Als Kind habe ich alles gelesen, was ich in die Finger bekam. Wirklich alles. Zeitungen, Werbezettel, Flaschenetiketten und natürlich Bücher.

Mein liebstes „Kinderbuch“ war das Neue Universum. Das war ein dicker Wälzer, jedes Jahr neu. Ganz unterschiedliche Geschichten waren da drin.

Abenteuergeschichten aus der ganzen Welt. Von einem „Hobo“, der auf dem Dach eines Zuges durch den ganzen Wilden Westen fährt. Berichte aus der Forschung, in denen ich erfuhr, dass man bei Autos im Jahr 2000 nur noch einen Knopf drücken müsste, um an ein bestimmtes Ziel zu kommen. Die Waschmaschinenprogramme seien ja schon so weit. Und warum sollten Autos nicht in Zukunft auf Fließbändern transportiert werden? Und dass ein Zug nie schneller als 100 Stundenkilometer fahren könnte, weil sonst die Vögel nicht mehr ausweichen können. (Für den Begriff „Stundenkilometer“ wurden wir in der Schule bestraft. Die gibt es nicht nur km pro Stunde.)

Und dass man irgendwann einmal statt mit Geld mit einer Art Schlüssel bezahlen wird, den man einfach in die Kasse steckt.

Eine ganze Welt tat sich da vor mir auf in den 50er Jahren. Wie auf dem Dachboden meiner Großeltern. Da gab es verstaubte Möbel, einen Schwellkopp, eine verstaubte Spinnmaschine und kistenweise Bücher. Daneben die Jerry-Cotton-Romane von Onkel W.

Alle habe ich gelesen, nachts im Bett die Bücher ausgelesen, vorher konnte ich nicht schlafen. Egal, ob das Opernlexikon oder das Gesangbuch, ein Liebsroman oder ein Handbuch der Hitlerjugend. Alles wurde von mir von vorne bis hinten gelesen.

Das geheimnisvollste Möbelstück in unserer Wohnung war das Vertiko. Obendrauf stand ein Samowar und die große Schublade, für die ich auf einen Stuhl steigen musste, war gefüllt mit Hunderten von Bildern und Geheimnissen meines Vaters.

Ich habe grundsätzlich alles durchwühlt. Ich musste einfach alles wissen, musste alle Geheimnisse ergründen. Es gab da welche.

Unser großer Tisch in der Küche war ein riesiger Ausziehtisch aus Eiche. Darauf wurde so ziemlich alles gemacht. Essen vorbereitet, zu sechst daran gegessen, wir haben daran Hausaufgaben gemacht und zum Bügel wurde ein dicker Kolter auf den Tisch gelegt.

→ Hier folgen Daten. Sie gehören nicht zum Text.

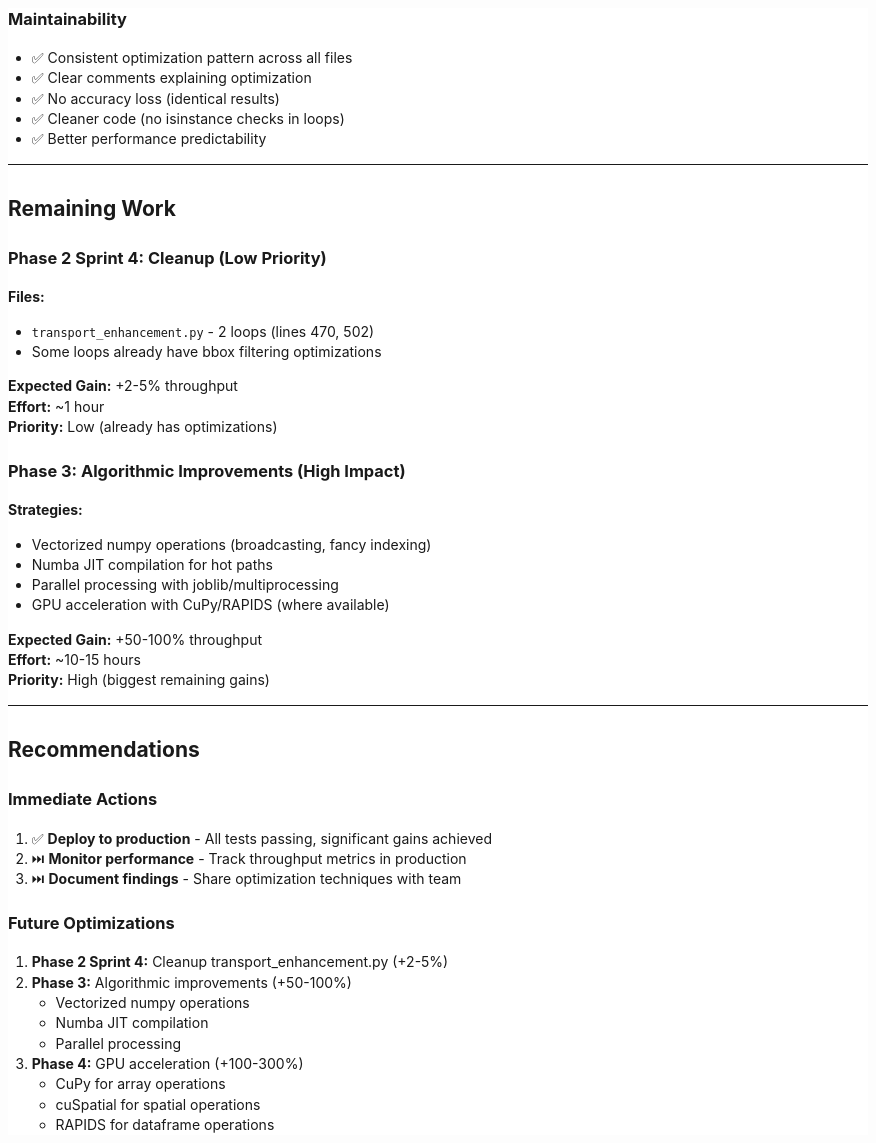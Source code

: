 ### Maintainability

- ✅ Consistent optimization pattern across all files
- ✅ Clear comments explaining optimization
- ✅ No accuracy loss (identical results)
- ✅ Cleaner code (no isinstance checks in loops)
- ✅ Better performance predictability

---

## Remaining Work

### Phase 2 Sprint 4: Cleanup (Low Priority)

**Files:**

- `transport_enhancement.py` - 2 loops (lines 470, 502)
- Some loops already have bbox filtering optimizations

**Expected Gain:** +2-5% throughput  
**Effort:** ~1 hour  
**Priority:** Low (already has optimizations)

### Phase 3: Algorithmic Improvements (High Impact)

**Strategies:**

- Vectorized numpy operations (broadcasting, fancy indexing)
- Numba JIT compilation for hot paths
- Parallel processing with joblib/multiprocessing
- GPU acceleration with CuPy/RAPIDS (where available)

**Expected Gain:** +50-100% throughput  
**Effort:** ~10-15 hours  
**Priority:** High (biggest remaining gains)

---

## Recommendations

### Immediate Actions

1. ✅ **Deploy to production** - All tests passing, significant gains achieved
2. ⏭️ **Monitor performance** - Track throughput metrics in production
3. ⏭️ **Document findings** - Share optimization techniques with team

### Future Optimizations

1. **Phase 2 Sprint 4:** Cleanup transport_enhancement.py (+2-5%)
2. **Phase 3:** Algorithmic improvements (+50-100%)
   - Vectorized numpy operations
   - Numba JIT compilation
   - Parallel processing
3. **Phase 4:** GPU acceleration (+100-300%)
   - CuPy for array operations
   - cuSpatial for spatial operations
   - RAPIDS for dataframe operations
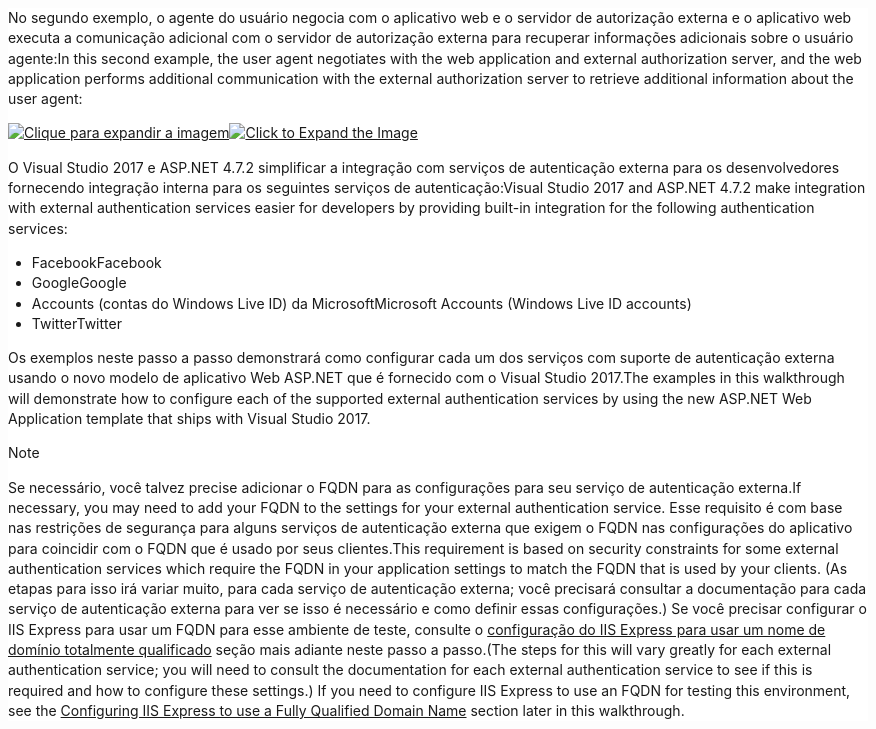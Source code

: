 <span data-ttu-id="13a3e-136">No segundo exemplo, o agente do usuário negocia com o aplicativo web e o servidor de autorização externa e o aplicativo web executa a comunicação adicional com o servidor de autorização externa para recuperar informações adicionais sobre o usuário agente:</span><span class="sxs-lookup"><span data-stu-id="13a3e-136">In this second example, the user agent negotiates with the web application and external authorization server, and the web application performs additional communication with the external authorization server to retrieve additional information about the user agent:</span></span>

<span data-ttu-id="13a3e-137">[![](external-authentication-services/_static/image4.png "Clique para expandir a imagem")](external-authentication-services/_static/image3.png)</span><span class="sxs-lookup"><span data-stu-id="13a3e-137">[![](external-authentication-services/_static/image4.png "Click to Expand the Image")](external-authentication-services/_static/image3.png)</span></span>

<span data-ttu-id="13a3e-138">O Visual Studio 2017 e ASP.NET 4.7.2 simplificar a integração com serviços de autenticação externa para os desenvolvedores fornecendo integração interna para os seguintes serviços de autenticação:</span><span class="sxs-lookup"><span data-stu-id="13a3e-138">Visual Studio 2017 and ASP.NET 4.7.2 make integration with external authentication services easier for developers by providing built-in integration for the following authentication services:</span></span>

- <span data-ttu-id="13a3e-139">Facebook</span><span class="sxs-lookup"><span data-stu-id="13a3e-139">Facebook</span></span>
- <span data-ttu-id="13a3e-140">Google</span><span class="sxs-lookup"><span data-stu-id="13a3e-140">Google</span></span>
- <span data-ttu-id="13a3e-141">Accounts (contas do Windows Live ID) da Microsoft</span><span class="sxs-lookup"><span data-stu-id="13a3e-141">Microsoft Accounts (Windows Live ID accounts)</span></span>
- <span data-ttu-id="13a3e-142">Twitter</span><span class="sxs-lookup"><span data-stu-id="13a3e-142">Twitter</span></span>

<span data-ttu-id="13a3e-143">Os exemplos neste passo a passo demonstrará como configurar cada um dos serviços com suporte de autenticação externa usando o novo modelo de aplicativo Web ASP.NET que é fornecido com o Visual Studio 2017.</span><span class="sxs-lookup"><span data-stu-id="13a3e-143">The examples in this walkthrough will demonstrate how to configure each of the supported external authentication services by using the new ASP.NET Web Application template that ships with Visual Studio 2017.</span></span>

> [!NOTE]
> <span data-ttu-id="13a3e-144">Se necessário, você talvez precise adicionar o FQDN para as configurações para seu serviço de autenticação externa.</span><span class="sxs-lookup"><span data-stu-id="13a3e-144">If necessary, you may need to add your FQDN to the settings for your external authentication service.</span></span> <span data-ttu-id="13a3e-145">Esse requisito é com base nas restrições de segurança para alguns serviços de autenticação externa que exigem o FQDN nas configurações do aplicativo para coincidir com o FQDN que é usado por seus clientes.</span><span class="sxs-lookup"><span data-stu-id="13a3e-145">This requirement is based on security constraints for some external authentication services which require the FQDN in your application settings to match the FQDN that is used by your clients.</span></span> <span data-ttu-id="13a3e-146">(As etapas para isso irá variar muito, para cada serviço de autenticação externa; você precisará consultar a documentação para cada serviço de autenticação externa para ver se isso é necessário e como definir essas configurações.) Se você precisar configurar o IIS Express para usar um FQDN para esse ambiente de teste, consulte o [configuração do IIS Express para usar um nome de domínio totalmente qualificado](#FQDN) seção mais adiante neste passo a passo.</span><span class="sxs-lookup"><span data-stu-id="13a3e-146">(The steps for this will vary greatly for each external authentication service; you will need to consult the documentation for each external authentication service to see if this is required and how to configure these settings.) If you need to configure IIS Express to use an FQDN for testing this environment, see the [Configuring IIS Express to use a Fully Qualified Domain Name](#FQDN) section later in this walkthrough.</span></span>
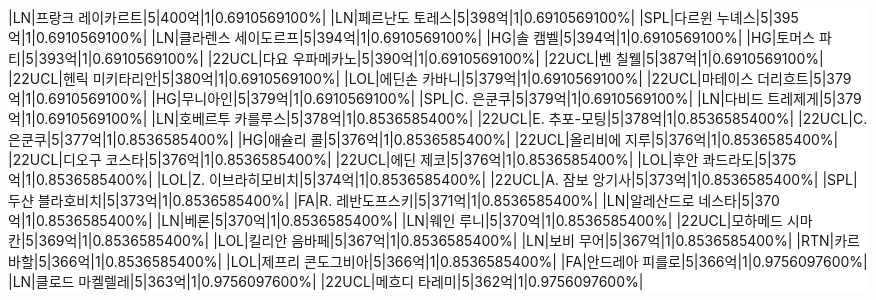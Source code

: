 |LN|프랑크 레이카르트|5|400억|1|0.6910569100%|
|LN|페르난도 토레스|5|398억|1|0.6910569100%|
|SPL|다르윈 누녜스|5|395억|1|0.6910569100%|
|LN|클라렌스 세이도르프|5|394억|1|0.6910569100%|
|HG|솔 캠벨|5|394억|1|0.6910569100%|
|HG|토머스 파티|5|393억|1|0.6910569100%|
|22UCL|다요 우파메카노|5|390억|1|0.6910569100%|
|22UCL|벤 칠웰|5|387억|1|0.6910569100%|
|22UCL|헨릭 미키타리안|5|380억|1|0.6910569100%|
|LOL|에딘손 카바니|5|379억|1|0.6910569100%|
|22UCL|마테이스 더리흐트|5|379억|1|0.6910569100%|
|HG|무니아인|5|379억|1|0.6910569100%|
|SPL|C. 은쿤쿠|5|379억|1|0.6910569100%|
|LN|다비드 트레제게|5|379억|1|0.6910569100%|
|LN|호베르투 카를루스|5|378억|1|0.8536585400%|
|22UCL|E. 추포-모팅|5|378억|1|0.8536585400%|
|22UCL|C. 은쿤쿠|5|377억|1|0.8536585400%|
|HG|애슐리 콜|5|376억|1|0.8536585400%|
|22UCL|올리비에 지루|5|376억|1|0.8536585400%|
|22UCL|디오구 코스타|5|376억|1|0.8536585400%|
|22UCL|에딘 제코|5|376억|1|0.8536585400%|
|LOL|후안 콰드라도|5|375억|1|0.8536585400%|
|LOL|Z. 이브라히모비치|5|374억|1|0.8536585400%|
|22UCL|A. 잠보 앙기사|5|373억|1|0.8536585400%|
|SPL|두샨 블라호비치|5|373억|1|0.8536585400%|
|FA|R. 레반도프스키|5|371억|1|0.8536585400%|
|LN|알레산드로 네스타|5|370억|1|0.8536585400%|
|LN|베론|5|370억|1|0.8536585400%|
|LN|웨인 루니|5|370억|1|0.8536585400%|
|22UCL|모하메드 시마칸|5|369억|1|0.8536585400%|
|LOL|킬리안 음바페|5|367억|1|0.8536585400%|
|LN|보비 무어|5|367억|1|0.8536585400%|
|RTN|카르바할|5|366억|1|0.8536585400%|
|LOL|제프리 콘도그비아|5|366억|1|0.8536585400%|
|FA|안드레아 피를로|5|366억|1|0.9756097600%|
|LN|클로드 마켈렐레|5|363억|1|0.9756097600%|
|22UCL|메흐디 타레미|5|362억|1|0.9756097600%|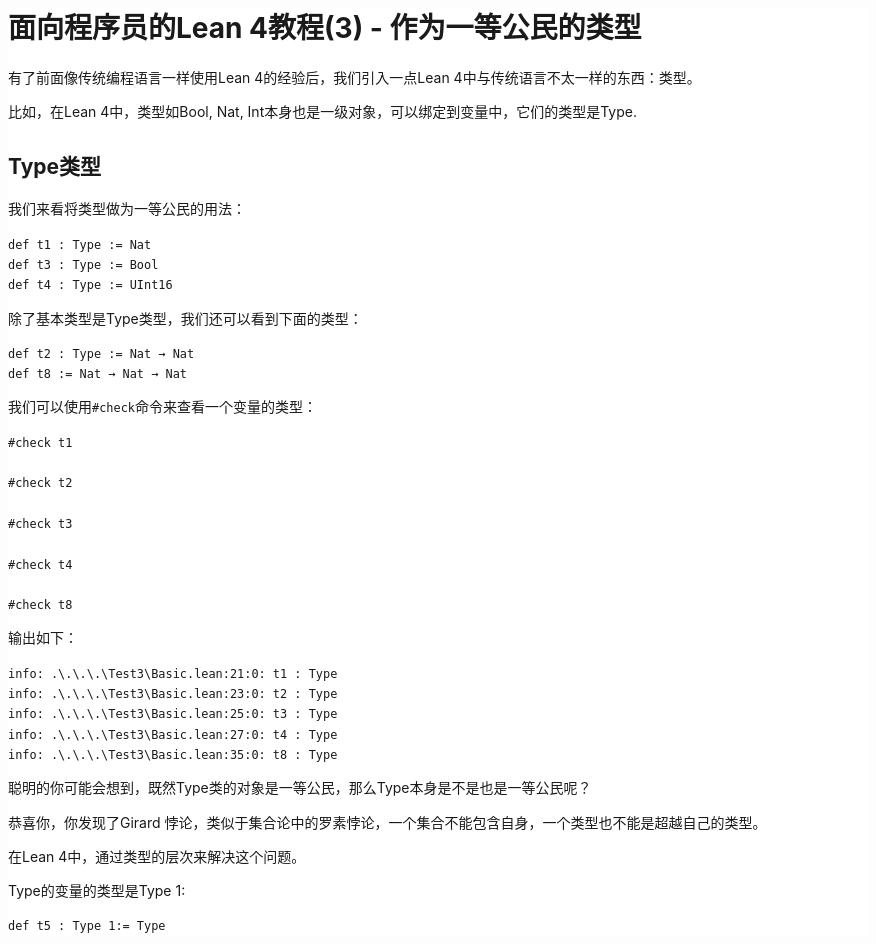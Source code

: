 # 面向程序员的Lean 4教程(3) - 作为一等公民的类型

有了前面像传统编程语言一样使用Lean 4的经验后，我们引入一点Lean 4中与传统语言不太一样的东西：类型。

比如，在Lean 4中，类型如Bool, Nat, Int本身也是一级对象，可以绑定到变量中，它们的类型是Type.

## Type类型

我们来看将类型做为一等公民的用法：

```lean
def t1 : Type := Nat
def t3 : Type := Bool
def t4 : Type := UInt16
```

除了基本类型是Type类型，我们还可以看到下面的类型：

```lean
def t2 : Type := Nat → Nat
def t8 := Nat → Nat → Nat
```

我们可以使用`#check`命令来查看一个变量的类型：

```lean
#check t1

#check t2

#check t3

#check t4

#check t8
```

输出如下：

```
info: .\.\.\.\Test3\Basic.lean:21:0: t1 : Type
info: .\.\.\.\Test3\Basic.lean:23:0: t2 : Type
info: .\.\.\.\Test3\Basic.lean:25:0: t3 : Type
info: .\.\.\.\Test3\Basic.lean:27:0: t4 : Type
info: .\.\.\.\Test3\Basic.lean:35:0: t8 : Type
```

聪明的你可能会想到，既然Type类的对象是一等公民，那么Type本身是不是也是一等公民呢？

恭喜你，你发现了Girard 悖论，类似于集合论中的罗素悖论，一个集合不能包含自身，一个类型也不能是超越自己的类型。

在Lean 4中，通过类型的层次来解决这个问题。

Type的变量的类型是Type 1:

```lean
def t5 : Type 1:= Type
```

Eines Tages kam ein Mann, redete eine Zeit mit meiner Mutter und ich sah, dass er etwas unter den Tisch klebte. Meine Mutter weinte.

Der Gerichtsvollzieher war öfters bei uns zu Gast und ab und zu musste ich ihm Geld bringen. Aber der Tisch blieb uns erhalten, der Kuckuck klebte bis zum Schluss darunter.

In ihrem Buch „Leben Schreiben Atmen“ schreibt Doris Dörrie wundervolle kleine Geschichten und gibt Anregungen zum Selber Schreiben:

1. Schreib zehn Minuten ohne Pause. Am besten mit der Hand. Laß Dich treiben.
2. Denk nicht nach. (Wenn man zu viel nachdenkt, hört man prompt auf zu schreiben.) 
3. Kontrollier nicht, was du schreibst,. Mach Schreibfehler, Grammatikfehler, schreib Blödsinn.

Erinnere dich an ein Kinderbuch. An die Bilder und daran, was sie ausgelöst haben. Wo hast du das Buch gelesen? Mit wem?
Schreib zehn Minuten über ein Möbelstück, an das du dich erinnerst.